→ PROBLEM STATEMENT
Although the entries hold pictures, only their words are printed back, exactly as given.

(Collection entries)
....
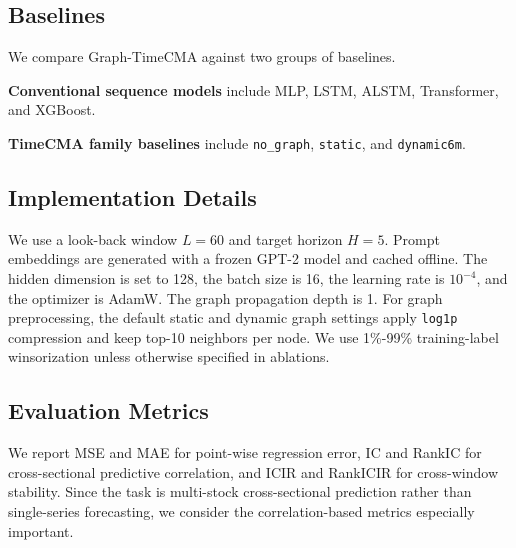 \documentclass[11pt]{article}
\begin{document}
\subsection{Baselines}

We compare Graph-TimeCMA against two groups of baselines.

\textbf{Conventional sequence models} include MLP, LSTM, ALSTM, Transformer, and XGBoost.

\textbf{TimeCMA family baselines} include \texttt{no\_graph}, \texttt{static}, and \texttt{dynamic6m}.

\subsection{Implementation Details}

We use a look-back window $L = 60$ and target horizon $H = 5$. Prompt embeddings are generated with a frozen GPT-2 model and cached offline. The hidden dimension is set to 128, the batch size is 16, the learning rate is $10^{-4}$, and the optimizer is AdamW. The graph propagation depth is 1. For graph preprocessing, the default static and dynamic graph settings apply \texttt{log1p} compression and keep top-10 neighbors per node. We use 1\%-99\% training-label winsorization unless otherwise specified in ablations.

\subsection{Evaluation Metrics}

We report MSE and MAE for point-wise regression error, IC and RankIC for cross-sectional predictive correlation, and ICIR and RankICIR for cross-window stability. Since the task is multi-stock cross-sectional prediction rather than single-series forecasting, we consider the correlation-based metrics especially important.
\end{document}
....
→ ANSWER SECTION
 \documentclass[11pt]{article}
\begin{document}
\subsection{Baselines}

We compare Graph-TimeCMA against two groups of baselines.

\textbf{Conventional sequence models} include MLP, LSTM, ALSTM, Transformer, and XGBoost.

\textbf{TimeCMA family baselines} include \texttt{no\_graph}, \texttt{static}, and \texttt{dynamic6m}.

\subsection{Implementation Details}

We use a look-back window $L = 60$ and target horizon $H = 5$. Prompt embeddings are generated with a frozen GPT-2 model and cached offline. The hidden dimension is set to 128, the batch size is 16, the learning rate is $10^{-4}$, and the optimizer is AdamW. The graph propagation depth is 1. For graph preprocessing, the default static and dynamic graph settings apply \texttt{log1p} compression and keep top-10 neighbors per node. We use 1\%-99\% training-label winsorization unless otherwise specified in ablations.

\subsection{Evaluation Metrics}

We report MSE and MAE for point-wise regression error, IC and RankIC for cross-sectional predictive correlation, and ICIR and RankICIR for cross-window stability. Since the task is multi-stock cross-sectional prediction rather than single-series forecasting, we consider the correlation-based metrics especially important.
\end{document}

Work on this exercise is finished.